Sunday, July 08, 2018

A DITKO TRIBUTE



Last week Steve Ditko left us to join the hoary hosts of Hoggoth.  He will be remembered worldwide for his role in creating Spiderman, definitely one of his lesser artistic achievements.

Ditko was a highly imaginative comic artist whose half baked political philosophies eventually led him to a role as a hermit and an outsider artist.  He would disapprove of any tribute that purported to interpret his work.  He felt his pictures should speak for themselves: "[I]t's not my personality that I'm offering the readers but my artwork. It's not what I'm like that counts; it's what I did and how well it was done."

So out of respect for the talented Mr.

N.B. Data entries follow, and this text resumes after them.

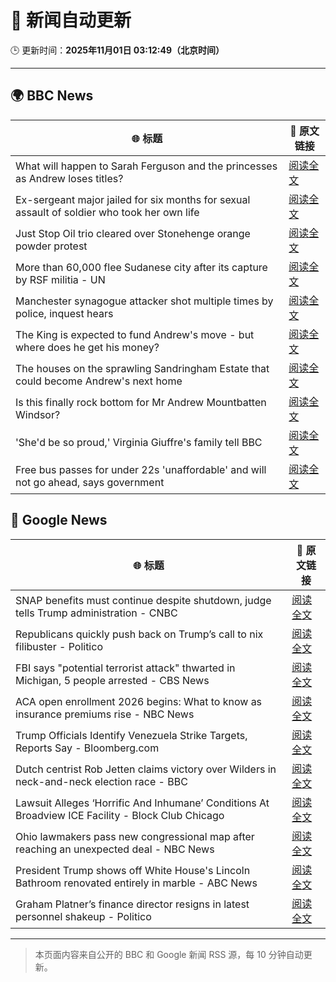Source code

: # 🧠 新闻自动更新

🕒 更新时间：**2025年11月01日 03:12:49（北京时间）**

---

## 🌍 BBC News

| 🌐 标题 | 🔗 原文链接 |
|--------|-------------|
| What will happen to Sarah Ferguson and the princesses as Andrew loses titles? | [阅读全文](https://www.bbc.com/news/articles/c5ylk9r336zo?at_medium=RSS&at_campaign=rss) |
| Ex-sergeant major jailed for six months for sexual assault of soldier who took her own life | [阅读全文](https://www.bbc.com/news/articles/cvgd1zk5nrgo?at_medium=RSS&at_campaign=rss) |
| Just Stop Oil trio cleared over Stonehenge orange powder protest | [阅读全文](https://www.bbc.com/news/articles/cjekdqj7529o?at_medium=RSS&at_campaign=rss) |
| More than 60,000 flee Sudanese city after its capture by RSF militia - UN | [阅读全文](https://www.bbc.com/news/articles/c0qppe4vdevo?at_medium=RSS&at_campaign=rss) |
| Manchester synagogue attacker shot multiple times by police, inquest hears | [阅读全文](https://www.bbc.com/news/articles/c629qyndq89o?at_medium=RSS&at_campaign=rss) |
| The King is expected to fund Andrew's move - but where does he get his money? | [阅读全文](https://www.bbc.com/news/articles/cwy5lzq94gqo?at_medium=RSS&at_campaign=rss) |
| The houses on the sprawling Sandringham Estate that could become Andrew's next home | [阅读全文](https://www.bbc.com/news/articles/c201zvrpvw9o?at_medium=RSS&at_campaign=rss) |
| Is this finally rock bottom for Mr Andrew Mountbatten Windsor? | [阅读全文](https://www.bbc.com/news/articles/c62elnjnqqxo?at_medium=RSS&at_campaign=rss) |
| 'She'd be so proud,' Virginia Giuffre's family tell BBC | [阅读全文](https://www.bbc.com/news/articles/cy9pn12w4n8o?at_medium=RSS&at_campaign=rss) |
| Free bus passes for under 22s 'unaffordable' and will not go ahead, says government | [阅读全文](https://www.bbc.com/news/articles/ce9drlgenjno?at_medium=RSS&at_campaign=rss) |

## 📰 Google News

| 🌐 标题 | 🔗 原文链接 |
|--------|-------------|
| SNAP benefits must continue despite shutdown, judge tells Trump administration - CNBC | [阅读全文](https://news.google.com/rss/articles/CBMif0FVX3lxTE1EdjUzc0ZaV2NUMGJEclZwQmNNdWpfV1dxcmctS1N5Ymw1a1liNHpxcVRSYTRkc3NlTXdrMGljc3VhNWlpRUliTVFBYmtnTlBYUHh4SWxnVFJYZ2EtR1RxMW5VVFgzU1hwWmpVak5WMFNyY19oVERLVWZ3bHFERXfSAYQBQVVfeXFMUHFMemktd3pzelFfV0h6Tnh0Z01MWERaN2JhNVZQZUhndXF2bFZfQjhzVWZXcDlnb1NqRzEwOHFudDZkdDJtRUlHU1lpRjBPVjk0TUxaTlEzOW0zTU8yQnFtTmN4MkVoRWhWSWxHSjZQR2JFUGdlNl9UVnRCLTJRUE5Zd0J1?oc=5) |
| Republicans quickly push back on Trump’s call to nix filibuster - Politico | [阅读全文](https://news.google.com/rss/articles/CBMikAFBVV95cUxQNWRRRjZxdmVMOXpZR0U5Mk43T04tQ0lQNzJrdFMwemhpLThKTDVnNXhONFkyS29UaFVZdlRGV242UFNSUnhybnZtNGNuVUVHQzV3YUVfY2ROekRVVWl0OGZCdGEyZFBuckxtb0s1TUx0RjNnUTg2RktBV3VvbXIwM3lJMGVFVkd6Z0phS2xxT2I?oc=5) |
| FBI says "potential terrorist attack" thwarted in Michigan, 5 people arrested - CBS News | [阅读全文](https://news.google.com/rss/articles/CBMipgFBVV95cUxQRnBIaUY4SFBqc280TzhTX19zSkxrTHpETkF4RnF1RjQyWGNOOWVJVGFYQzVYTnBJWEo3TTQzUE8xVFFza2MxZk51dmJwdy1oc09fMlBHWF8zSTE3QldyenZUSUtXRmMyZF9pWnJvZFNCS01UT3dwblhZTVMzbzNUUE9rdXJTZ2ktYUZFZzNqS3BUazRRTS1HWFlBMFhRRTV3YXBKSXp30gGrAUFVX3lxTE1saFl5dW9nNUJtM0RoR2N3dmo2bHlkWmhVUXJwc0dvLWVZUlgxUjBhUEMtd05LaUExUmhjZnp5alNsNGdxR0p1S1FEQmg0NVFYa2QyWjZFeDF5dkdtUTd2bUdZWXA3ZHZkcTloWTVjd2REY3RuZGJkTTFnX1NzQk95TjFBZXh5b2F2eGdscFBYd0FmbFJUdG9EcXJ3dFo5bXYzaDIwa0pHbEFnSQ?oc=5) |
| ACA open enrollment 2026 begins: What to know as insurance premiums rise - NBC News | [阅读全文](https://news.google.com/rss/articles/CBMiuAFBVV95cUxQNF9WbE9vSlpoMG9qaUVWb2taY1MtM3U2ZkpsY3o1ZGlrS29JcjFSQURsNzdCb1Q3OVJ2cDFYaWpDdDIxVWU1ZnpMbXJ0VWZCcXd6U2VwSDhVVk9aR2tNaVJZanhEQnJNc2RwajBmekZDMlc3T1JTcDdqekZwcGVNaS0yQzlvYVh3dUVaOVJ0VjBSRnlZWkRoZndoRmhTY3ZmRWJrZ1JJTl9hNHo5eEFMV3pxMVJacUtM0gFWQVVfeXFMUHVKT3owdWY2aXpYeDFiSEt5MTh1TzJjVWRUMFBtTm1ja3RDRkNtdE9JdUxHNVFzS01hQm8yMTBoVkd2MU5QLW9CaHdkRy1xTU9oWllaS2c?oc=5) |
| Trump Officials Identify Venezuela Strike Targets, Reports Say - Bloomberg.com | [阅读全文](https://news.google.com/rss/articles/CBMisgFBVV95cUxNb0lWS0tFa2dJalpqaVBubHNFMFJGNVIzVFRjZUJ3eWZpMU52YkNzaFlfSDF2OWpVVVZxcFZPS3ZyenV5d3B6WXlhSXREM3ZrQ1lFQzd6M3EzaFZZUlpIMFQwdk9aa3VwVWtsTDhqNWR5MFJQWk9ZQmU2Vm56UGcxelA5N3hDVjlzZDQ1MGh4d3h3ekczcEdqd1RzNkRmT2g3STVldHd0QTgzM1psVUdLTFNn?oc=5) |
| Dutch centrist Rob Jetten claims victory over Wilders in neck-and-neck election race - BBC | [阅读全文](https://news.google.com/rss/articles/CBMiWkFVX3lxTE9KclU5YWN4X3lMUUVuS0JuR2FvanZTUndjY1BrM19WVFJCcFl2TEkwUDFxbUNYQ0ZSNnc2Yi1MVEZIUk9rYlJ1YklJTWV1RjIxVGxPVnA5SlpmUdIBX0FVX3lxTE5CWVM1UjdjdXJSanVQT09GcHJ4ZFJjazZtS3JkdEQ3WUlZNW1rTnZxNDhodURUMHl0d2RwRkxwdV9QX0lGRkVmVmU2SXBfWEtLc3cta2QybmlYWldIU080?oc=5) |
| Lawsuit Alleges ‘Horrific And Inhumane’ Conditions At Broadview ICE Facility - Block Club Chicago | [阅读全文](https://news.google.com/rss/articles/CBMitgFBVV95cUxOMW5RUXVfZnBlbnJaXzNibnIyUUgwekFSNVN2Tlc2NzFEWFltYnhJMVdsd0RfZWw5XzdVRExOenVYYTczbDVIaFZjSi1DeHZZd3FjcXVGU2YtYnFlNlI2azFTd1VCNFd5cTBPYUM5dzlPc2c5bU1rb1JBZUtoTlM0eDY1Tk5jQlRyYzMwbU13NE84UnM5WnhVNVp1TXc5QVhXekZnaElWX2x4aENxX1J2R0dRWnpjZw?oc=5) |
| Ohio lawmakers pass new congressional map after reaching an unexpected deal - NBC News | [阅读全文](https://news.google.com/rss/articles/CBMiqgFBVV95cUxQVnZLMzJxS0c2RmhwTWdjYzY4MER2SWVvejI4MlJIMko3OG50N3hhNWZKY0Q2SGN1cUhlZUI0a1NONkxyaUNoeEhmcDZlOE1BTFlaT29qSWtjU0ZXMlludUJjQzlJNGRtRHBPSnVxckZBRUJJQzVodGg5UEZGT1prdTRPMGRNbnVUMXNkV0phQ3ZTcExkRE5uWUZqdC1mVHI0b2V5M1RVbzk2d9IBVkFVX3lxTFBPWkZZd2pMSndqUWt1bGZTOXRnVnFxNWUtYXFOS1l1MGRoME5rZDNVRGVrUWhXdDk0VGU4NUJpdWl1VkU5a1o3bTBEYzQ1c2FsQmFDdWlR?oc=5) |
| President Trump shows off White House's Lincoln Bathroom renovated entirely in marble - ABC News | [阅读全文](https://news.google.com/rss/articles/CBMiqAFBVV95cUxOMHdzV01rYlJWTmRPSVRYdUJscGF2aWZwT2NnOE1INklzTldGdGE2emhXckRwTTdUSUF5WGtjUk5nb1JmMWVQV3haN01ETFFodUtnMG5CcXlNcnp6c1lZRUNGcHdsRjI4ZDgxLXdyT0VXOHVMUU1uWGVuaTEtX1lKNVAyTS1XMmF1cjJnTWFCV2VrUHQ2bzJCcUxPRjlweWkxLVpWa1lZV3XSAa4BQVVfeXFMUHNKNWl5d0hYQWRoQ1lWNS1COGhqTmZwSTFwelRNREw5c0lUQkhrLXl4cGE1Y3huczdncC14YUFjTXZnenZCWlE0UFV3Mm0yeDBDb2JHN25vVTRnc3plSEV2MUlRbVY5WjhybWgzXy1iM1RGZVMtUnlJeHJ5M0YtdGJsaWdIeG5vTG1NT2RWMVRPWHEtZUY3bHNxaUZ3R3hLNWQ4cU5uMk5FUnFPNWlB?oc=5) |
| Graham Platner’s finance director resigns in latest personnel shakeup - Politico | [阅读全文](https://news.google.com/rss/articles/CBMilAFBVV95cUxNU3NDLVcwdWIwM2s2UXViZGtJTnR4NWp2a2dQQVNwQ0FRcGQtWEhqXzhMZDB5Q2JkRzJ4UVpKR1NsOTVlZXhHOGJwQ1FLT1cwLW5VQWNvb1ZvcnJOWWVwclVCMVdENEtobm4zTE5yQklQRzRrOGJuOWxvNGdaOUdKRnFtNjFpQUg5bmtzUENVWjdtRk9Z?oc=5) |

---
> 本页面内容来自公开的 BBC 和 Google 新闻 RSS 源，每 10 分钟自动更新。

Ditko, I'll be uncustomarily restrained and let his pictures speak for themselves.  These are the kinds of wonderful pictures for which I think he should be remembered.


Note how Ditko's distinctive personality shows up in his drawings of trees, bushes, mountains, and smoke

What a marvelous page, dense with the hard work of excellent compositions and creative angle shots.   

It's difficult to think of a comic artist with better cinematic instincts.



When set free by Warren magazines, Ditko indulged in moody, Kafka-esque surrealism


Ditko was an enemy of compromise. That was both his strength and his weakness.

 

But in between those two extremes, Ditko deserves great credit for contributing excellent work to the field of comic art for decades.